What do Lionel Messi, Paul Scholes, John Terry and Wesley Snijder have in common? Other than being the heart beat of their clubs, there is one more similarity that links them. They were all part of the youth set up of their respective clubs and grew up the ranks to become the best in the business. Youth academies have been an integral part of every football club and their importance has grown over the years. Not only do their provide affordable options for the club, they also enable them to groom some of the raw and talented youngsters into the world’s best. With the transfer fees in recent years reaching astronomical figures, it has become more and more important for the clubs to unearth the home-grown talent who can either be a hardcore loyal and go on to be backbone of the club or earn them major profit by their sale to bigger clubs. Here is a look at one of the top football academies in the world which has consistently introduced top talents to the world of football.
WEST HAM UNITED
The name of West Ham may not be in the minds of all when it comes to this department. This is probably due to the fact that bigger clubs tend to snatch their talented players and land them in their backyards. West Ham has constantly believed in their youth system and never failed to deliver. It is famously known as Academy of Football due to its success in spotting and developing the best young talent.
THE ACADEMY OF FOOTBALL
It all began when the then manager, Ted Fenton, established the academy in the 1950s. He was a firm believer in the concept of home-grown talent and developing them into the best players. The Academy approach focused on two things: bringing skilful youth players and ensuring an enlightened passing game on the pitch. Fenton’s talks used to extend for long hours at Cassettari’s - a cafe which was opposite to the Hammers’ Boleyn Ground. It was made an unofficial mess for the players, where the players would exchange views and tactics were developed. It was on Cassettari’s tabletops, and salt and pepper pots that the tactics were illustrated. His successor was the legendary Rob Greenwood, whose acumen led to creation of a golden generation of players including Bobby Moore, Geoff Hurst and Martin Peters. The trio represented England in 1966 and became football-immortals as they inspired England to a World Cup victory. Once Greenwood moved upstairs, new manager John Lyall produced a new breed of young players which included Trevor Brooking and Frank Lampard Sr. who led the Hammers to the 1975 FA Cup victory. It is till date a record due to the fact that it was the only team to win the cup with just English players in the line-up.

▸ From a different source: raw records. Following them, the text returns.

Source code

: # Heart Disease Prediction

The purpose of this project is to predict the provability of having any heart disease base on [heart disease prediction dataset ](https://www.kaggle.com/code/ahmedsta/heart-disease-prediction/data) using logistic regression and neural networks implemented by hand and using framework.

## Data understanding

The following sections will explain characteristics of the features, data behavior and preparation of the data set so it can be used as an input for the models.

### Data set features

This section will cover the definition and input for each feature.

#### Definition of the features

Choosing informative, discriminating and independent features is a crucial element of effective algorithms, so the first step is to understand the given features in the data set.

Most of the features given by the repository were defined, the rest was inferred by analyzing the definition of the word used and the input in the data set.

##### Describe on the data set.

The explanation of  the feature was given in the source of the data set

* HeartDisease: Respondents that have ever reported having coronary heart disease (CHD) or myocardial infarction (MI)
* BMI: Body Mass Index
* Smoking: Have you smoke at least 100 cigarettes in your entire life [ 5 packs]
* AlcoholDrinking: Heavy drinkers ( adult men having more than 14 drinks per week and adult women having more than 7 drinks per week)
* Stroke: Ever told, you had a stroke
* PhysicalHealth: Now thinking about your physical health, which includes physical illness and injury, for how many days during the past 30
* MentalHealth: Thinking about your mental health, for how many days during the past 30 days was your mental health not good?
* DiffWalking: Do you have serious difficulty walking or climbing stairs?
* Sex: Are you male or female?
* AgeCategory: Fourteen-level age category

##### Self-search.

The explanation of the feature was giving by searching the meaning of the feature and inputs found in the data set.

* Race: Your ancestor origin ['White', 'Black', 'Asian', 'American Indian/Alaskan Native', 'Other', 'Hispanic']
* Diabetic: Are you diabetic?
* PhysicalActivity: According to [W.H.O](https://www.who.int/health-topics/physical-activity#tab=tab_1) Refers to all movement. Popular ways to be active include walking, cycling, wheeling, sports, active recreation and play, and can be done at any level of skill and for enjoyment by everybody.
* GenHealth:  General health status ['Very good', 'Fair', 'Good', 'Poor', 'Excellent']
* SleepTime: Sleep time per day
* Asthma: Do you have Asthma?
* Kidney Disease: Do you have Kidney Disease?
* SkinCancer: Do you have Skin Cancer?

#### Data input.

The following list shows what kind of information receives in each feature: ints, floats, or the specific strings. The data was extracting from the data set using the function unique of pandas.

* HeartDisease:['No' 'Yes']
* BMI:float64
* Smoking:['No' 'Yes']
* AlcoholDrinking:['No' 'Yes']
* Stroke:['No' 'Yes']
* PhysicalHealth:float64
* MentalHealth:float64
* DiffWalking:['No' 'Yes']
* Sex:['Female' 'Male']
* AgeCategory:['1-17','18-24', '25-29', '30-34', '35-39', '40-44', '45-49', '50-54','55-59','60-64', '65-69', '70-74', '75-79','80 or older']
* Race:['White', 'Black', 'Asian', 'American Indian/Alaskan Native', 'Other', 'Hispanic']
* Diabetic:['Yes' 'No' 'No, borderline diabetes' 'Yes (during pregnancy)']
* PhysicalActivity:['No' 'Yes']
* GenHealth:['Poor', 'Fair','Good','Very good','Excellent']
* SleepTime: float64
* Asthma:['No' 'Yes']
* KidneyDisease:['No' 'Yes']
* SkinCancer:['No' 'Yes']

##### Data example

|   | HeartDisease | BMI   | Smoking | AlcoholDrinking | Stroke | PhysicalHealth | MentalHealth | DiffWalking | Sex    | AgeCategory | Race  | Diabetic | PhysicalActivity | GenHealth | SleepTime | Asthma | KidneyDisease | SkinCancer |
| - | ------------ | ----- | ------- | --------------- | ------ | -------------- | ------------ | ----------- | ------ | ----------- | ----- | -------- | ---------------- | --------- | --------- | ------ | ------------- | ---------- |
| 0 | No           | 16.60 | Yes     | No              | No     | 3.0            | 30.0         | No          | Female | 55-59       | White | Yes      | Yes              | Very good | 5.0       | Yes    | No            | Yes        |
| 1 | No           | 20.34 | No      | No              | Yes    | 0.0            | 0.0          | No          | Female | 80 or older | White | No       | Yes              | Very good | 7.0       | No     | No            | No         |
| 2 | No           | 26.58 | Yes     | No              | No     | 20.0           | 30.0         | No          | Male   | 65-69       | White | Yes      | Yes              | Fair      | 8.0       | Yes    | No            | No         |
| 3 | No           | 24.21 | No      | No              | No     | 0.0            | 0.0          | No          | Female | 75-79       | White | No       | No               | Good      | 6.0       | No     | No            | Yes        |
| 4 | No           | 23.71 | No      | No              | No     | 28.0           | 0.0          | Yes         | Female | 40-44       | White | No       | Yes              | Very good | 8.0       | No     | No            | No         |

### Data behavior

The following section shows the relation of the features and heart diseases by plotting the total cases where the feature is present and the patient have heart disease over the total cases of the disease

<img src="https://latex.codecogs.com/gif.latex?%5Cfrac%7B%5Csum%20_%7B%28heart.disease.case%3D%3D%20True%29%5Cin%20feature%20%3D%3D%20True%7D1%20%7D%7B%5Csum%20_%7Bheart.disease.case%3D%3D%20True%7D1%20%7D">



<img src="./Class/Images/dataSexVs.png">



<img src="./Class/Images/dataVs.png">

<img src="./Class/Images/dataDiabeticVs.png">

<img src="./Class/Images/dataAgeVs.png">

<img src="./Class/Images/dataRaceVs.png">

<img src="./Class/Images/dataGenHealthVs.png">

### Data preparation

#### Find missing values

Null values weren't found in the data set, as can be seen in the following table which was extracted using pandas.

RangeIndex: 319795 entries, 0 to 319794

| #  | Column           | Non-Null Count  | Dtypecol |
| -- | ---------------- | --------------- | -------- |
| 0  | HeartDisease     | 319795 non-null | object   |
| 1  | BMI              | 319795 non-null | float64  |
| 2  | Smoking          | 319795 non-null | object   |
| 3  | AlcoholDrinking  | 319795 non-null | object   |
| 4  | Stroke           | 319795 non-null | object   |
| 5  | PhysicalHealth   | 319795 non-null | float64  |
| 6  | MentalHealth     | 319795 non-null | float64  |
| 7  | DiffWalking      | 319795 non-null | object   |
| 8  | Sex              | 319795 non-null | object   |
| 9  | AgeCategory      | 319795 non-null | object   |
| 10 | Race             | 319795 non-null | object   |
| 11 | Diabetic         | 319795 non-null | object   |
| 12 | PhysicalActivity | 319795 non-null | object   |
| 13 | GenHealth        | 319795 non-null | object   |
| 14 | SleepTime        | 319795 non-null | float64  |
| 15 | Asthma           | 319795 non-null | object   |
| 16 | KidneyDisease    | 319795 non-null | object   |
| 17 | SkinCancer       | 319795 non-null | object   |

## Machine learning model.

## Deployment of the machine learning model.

Even after their exit, the academy has constantly churned out the best young talent in England, all thanks to one man, Tony Carr. Carr who was the coach of West Ham in 1973 is presently the academy Director and has been referred to by many as an inspiration. He has seen many hopefuls passing through in the past 39 years at the club. Carr’s greatest legacy lies in perhaps switching Rio Ferdinand from a midfielder during West Ham’s FA Youth Cup campaign in 1996, into one the world’s best defenders. Until 2003, the academy was a regular source of players for the Hammers, but their relegation to the second division forced them to sell most of them including Joe Cole, Rio Ferdinand and Jermaine Defoe as a result of which the club was saved from financial impairments. Seven of the players who featured for England in the 2010 World Cup, were a product of the West Ham academy. It is widely argued that had they retained the players, West Ham could have ended up being on of the best teams in England.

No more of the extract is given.